Having been in the oil industry for more than three decades, Hal Banks is no stranger to the up and down nature of the business. “We are in a reactive business,” he said. “It’s hard to be proactive. You try to keep your debt load low, because you know it will slow down. That’s how we have made it, by keeping the debt load low.”

“When you’re busy you tend to have more people problems, then when you’re slow you just have money problems,” Hal said. “My dad’s favorite saying is, ‘You can’t sell out of an empty wagon. You’ve got to have it to sell it.’ He always talks in parables, he won’t just say yes or no. When I asked him about buying our separators, he just said, ‘You can’t sell out of an empty wagon.’”

You can’t be afraid to have some inventory, Hal said, “You can’t get stuck on that. It’s just assumed that you have to have some inventory. It’s not like our stuff is perishable, it’s steel and rubber.”

Hal and Erin Banks agreed that a primary difference between working with customers in Michigan and those in Pennsylvania, Ohio and West Virginia is that the company has more established long-term relationships with its Michigan customer base. “We definitely have more loyal customers here,” Erin said.

The nature of the company’s work in Michigan and Pennsylvania has changed over time, Hal said. B & B Oilfield Equipment sells very few wellheads in Pennsylvania currently, doing nipple-up and testing and rentals and hardly any flowback work. In Michigan, it’s all wellhead and flowback work. “We offer different things, but it goes back to accepting what the market will give you,” Hal said. “You move the artillery around.”

At one time, Harold thought Hal should move to Pittsburgh. “That’s where he thought I should be, that’s where the growth was and the drilling,” Hal said. Drilling activity is down in Michigan of late, with a handful of rigs running, Hal noted. “I think we’re chasing around 50 to 60 rigs in the Pennsylvania, Ohio and West Virginia area right now. In Michigan, we’ve gotten away from the drilling rigs and concentrate more on existing wells, like gas storage wells,” Hal said.

Hal said the reverse was true when the company started out, with close to 60 rigs running in Michigan and only 5 to 10 in Pennsylvania. “I think most of the people from Michigan went to work out of state because they had to, not because they wanted to,” Hal added.
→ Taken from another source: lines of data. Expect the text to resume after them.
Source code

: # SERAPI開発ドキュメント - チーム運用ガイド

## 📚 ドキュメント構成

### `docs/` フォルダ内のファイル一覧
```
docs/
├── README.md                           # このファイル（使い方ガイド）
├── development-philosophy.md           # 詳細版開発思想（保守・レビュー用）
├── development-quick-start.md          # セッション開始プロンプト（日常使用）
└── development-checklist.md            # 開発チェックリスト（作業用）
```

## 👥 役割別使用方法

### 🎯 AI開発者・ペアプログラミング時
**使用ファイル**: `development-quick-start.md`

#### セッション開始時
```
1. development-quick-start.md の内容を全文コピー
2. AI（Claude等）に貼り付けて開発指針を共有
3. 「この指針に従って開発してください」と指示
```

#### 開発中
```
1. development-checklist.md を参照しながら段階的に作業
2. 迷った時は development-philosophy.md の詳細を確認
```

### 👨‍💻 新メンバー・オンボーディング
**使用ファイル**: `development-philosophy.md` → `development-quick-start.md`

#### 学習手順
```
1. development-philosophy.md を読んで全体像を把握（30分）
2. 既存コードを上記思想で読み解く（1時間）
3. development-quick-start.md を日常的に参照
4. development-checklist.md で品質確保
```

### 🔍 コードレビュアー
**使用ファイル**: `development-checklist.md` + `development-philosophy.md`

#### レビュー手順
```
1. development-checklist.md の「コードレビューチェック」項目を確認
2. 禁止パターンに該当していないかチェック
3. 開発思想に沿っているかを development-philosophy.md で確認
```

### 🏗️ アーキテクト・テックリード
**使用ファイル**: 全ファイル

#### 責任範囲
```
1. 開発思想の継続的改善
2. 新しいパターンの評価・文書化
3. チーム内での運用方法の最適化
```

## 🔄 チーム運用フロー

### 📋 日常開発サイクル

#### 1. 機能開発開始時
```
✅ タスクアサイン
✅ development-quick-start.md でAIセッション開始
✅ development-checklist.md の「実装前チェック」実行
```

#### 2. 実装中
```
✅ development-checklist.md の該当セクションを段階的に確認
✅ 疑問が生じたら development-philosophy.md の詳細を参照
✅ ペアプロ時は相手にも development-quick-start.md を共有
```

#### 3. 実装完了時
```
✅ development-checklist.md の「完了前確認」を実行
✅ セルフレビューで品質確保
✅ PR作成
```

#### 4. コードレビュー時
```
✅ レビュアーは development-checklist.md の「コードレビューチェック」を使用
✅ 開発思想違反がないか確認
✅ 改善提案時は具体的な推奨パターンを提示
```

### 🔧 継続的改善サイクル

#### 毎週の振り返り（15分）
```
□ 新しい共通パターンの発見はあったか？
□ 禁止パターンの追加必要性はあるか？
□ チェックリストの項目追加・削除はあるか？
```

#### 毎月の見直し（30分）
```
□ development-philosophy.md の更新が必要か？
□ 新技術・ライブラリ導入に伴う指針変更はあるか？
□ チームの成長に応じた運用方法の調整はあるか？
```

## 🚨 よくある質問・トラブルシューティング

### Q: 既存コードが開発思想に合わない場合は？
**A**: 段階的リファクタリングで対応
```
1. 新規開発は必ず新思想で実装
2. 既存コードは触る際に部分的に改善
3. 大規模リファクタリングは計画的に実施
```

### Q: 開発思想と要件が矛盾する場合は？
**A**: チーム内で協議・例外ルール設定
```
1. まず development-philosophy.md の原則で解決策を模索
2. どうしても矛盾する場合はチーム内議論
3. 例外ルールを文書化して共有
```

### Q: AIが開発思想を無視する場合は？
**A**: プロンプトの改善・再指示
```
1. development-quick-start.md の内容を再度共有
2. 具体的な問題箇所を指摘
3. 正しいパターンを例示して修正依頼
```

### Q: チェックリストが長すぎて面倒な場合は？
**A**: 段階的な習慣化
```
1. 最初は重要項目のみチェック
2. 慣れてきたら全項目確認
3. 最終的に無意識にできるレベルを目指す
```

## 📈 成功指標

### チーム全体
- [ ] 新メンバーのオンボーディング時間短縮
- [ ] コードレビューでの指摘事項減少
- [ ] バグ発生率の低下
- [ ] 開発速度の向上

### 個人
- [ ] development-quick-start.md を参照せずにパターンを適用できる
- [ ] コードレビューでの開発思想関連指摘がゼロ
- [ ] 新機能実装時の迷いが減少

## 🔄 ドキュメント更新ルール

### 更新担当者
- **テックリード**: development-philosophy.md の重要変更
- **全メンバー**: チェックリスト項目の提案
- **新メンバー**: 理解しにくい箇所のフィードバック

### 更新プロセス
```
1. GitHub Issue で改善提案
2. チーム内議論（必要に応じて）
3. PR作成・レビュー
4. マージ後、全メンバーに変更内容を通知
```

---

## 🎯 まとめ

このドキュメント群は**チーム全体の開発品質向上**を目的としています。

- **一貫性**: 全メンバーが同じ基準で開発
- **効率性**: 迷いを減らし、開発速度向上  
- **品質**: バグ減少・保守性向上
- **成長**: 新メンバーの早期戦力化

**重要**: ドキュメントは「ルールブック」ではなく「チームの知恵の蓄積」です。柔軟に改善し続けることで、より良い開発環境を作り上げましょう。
He said B & B has been contacted about going to North Dakota to work, but thus far has chosen not to. “That’s too far. I don’t want to rent anything to anybody that I can’t jump in a car and go fix myself within 8 or 10 hours,” Hal said.

B & B Oilfield Equipment Corp. is a registered importer-exporter in Canada and does do quite a bit of work there, Hal said. “We keep one or two jobs going in Canada most of the time,” he said.

An avid sportsman, Hal Banks enjoys boating, fishing and hunting, much of it while staying at the home he and his wife Erin have on Drummond Island and on neighboring Cockburn Island in the Canadian waters of northern Lake Huron, where the couple also owns property. “We love it here in Michigan,” Hal noted this week. “We’ll probably never leave here. There’s a reason we live here…,” he said, with Erin finishing his thought by saying, “It’s called Lake Huron.”

With his strong personal connection to the Great Lakes waters surrounding his home state of Michigan, Hal is frustrated by meeting people who, upon learning he works in the oil and gas industry, immediately want to talk about fracking. “I tell them, nobody wants to contaminate our water here. If that’s what was going on, I wouldn’t do it. People just need to be educated,” he added.

Hal pointed to the use of lease bonus monies and oil and gas production royalties generated on state of Michigan-owned minerals to fund both the Michigan Natural Resources Trust Fund and, more recently, the State Parks Endowment Fund as a “great thing,” something that people involved in the oil and gas industry in Michigan can be very proud of.

“We choose to live in Michigan, that’s just it,” Hal said. “We could live anywhere we wanted to, but then again, you’ve got people depending on you. I’ve got my own children, my sons-in-law, and now they have children of their own. You can’t just shut it down with all of that going on.”